The UK government is being urged to reassess the need for procurement cards due to advances in electronic procurement and invoicing methods.
A National Audit Office (NAO) report released this week said that a 14-year-old KPMG study that claimed each government procurement card transaction costs an average of £28 less than a non-card transaction was “outdated” and can no longer serve as the business case for using the cards.
“Our preliminary work in the Ministry of Justice (MoJ) indicates that the cost of procurement has decreased substantially, due to advances such as electronic procurement and invoicing methods," the NAO said.
The government procurement card was introduced in 1997 as a way for all public sector organisations to make low-value purchases. Some £322 million was spent using the cards between 2010 and 2011, with 74 percent of transactions being made by the Ministry of Defence (MoD).
The NAO also highlighted that data relating to the use of the card was not being managed and monitored effectively by departments, which implied that public sector organisations cannot monitor adherence to policies or assess exposure to risk.
Further to this, the Cabinet Office did not have an accurate picture of how the card was being used, as data collected centrally could not be mapped to the data collected by individual departments.
Differing system capabilities was cited as the reason for the insufficient data reporting within government departments and centrally to the Cabinet Office.
“Our discussions with case study departments found that the levels of management information depended on the contract terms with the card provider and the sophistication of their own systems,” the NAO said.

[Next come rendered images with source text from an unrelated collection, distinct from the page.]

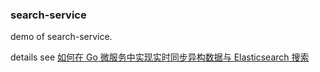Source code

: ### search-service

demo of search-service.

details see [如何在 Go 微服务中实现实时同步异构数据与 Elasticsearch 搜索](https://gitbook.cn/gitchat/activity/5f168fff86c4ba5a71e999b1)
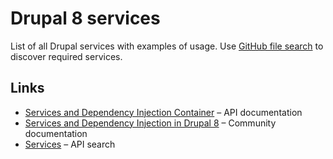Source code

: # Drupal 8 services

List of all Drupal services with examples of usage. Use [GitHub file search](https://github.com/Chi-teck/d8-services/find/master) to discover required services.


## Links
* [Services and Dependency Injection Container](https://api.drupal.org/api/drupal/core%21core.api.php/group/container/8) – API documentation
* [Services and Dependency Injection in Drupal 8](https://www.drupal.org/node/2133171) – Community documentation
* [Services](https://api.drupal.org/api/drupal/services) – API search
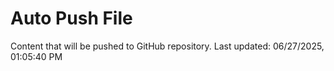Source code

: # Auto Push File

Content that will be pushed to GitHub repository.
Last updated: 06/27/2025, 01:05:40 PM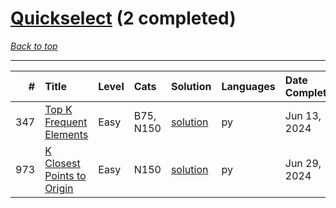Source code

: # [Quickselect](<https://leetcode.com/tag/Quickselect/>) (2 completed)

*[Back to top](<../../README.md>)*

------

|   # | Title                                                                                    | Level   | Cats      | Solution                                             | Languages   | Date Complete   |
|----:|:-----------------------------------------------------------------------------------------|:--------|:----------|:-----------------------------------------------------|:------------|:----------------|
| 347 | [Top K Frequent Elements](<https://leetcode.com/problems/top-k-frequent-elements>)       | Easy    | B75, N150 | [solution](<../_347. Top K Frequent Elements.md>)    | py          | Jun 13, 2024    |
| 973 | [K Closest Points to Origin](<https://leetcode.com/problems/k-closest-points-to-origin>) | Easy    | N150      | [solution](<../_973. K Closest Points to Origin.md>) | py          | Jun 29, 2024    |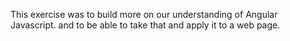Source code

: This exercise was to build more on our understanding of Angular Javascript. and to be able to take that and apply it to a web page.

“Some departments had access to online systems that allowed them to interrogate transaction data in real time. Some had access to a suite of reports, including declined transaction reports, unused card reports and lists of cards that the card provider was monitoring because of unusual activity.”
Where departments do not have access to timely, accurate management information on spending, it “represents a barrier to managing the controls”, the report said.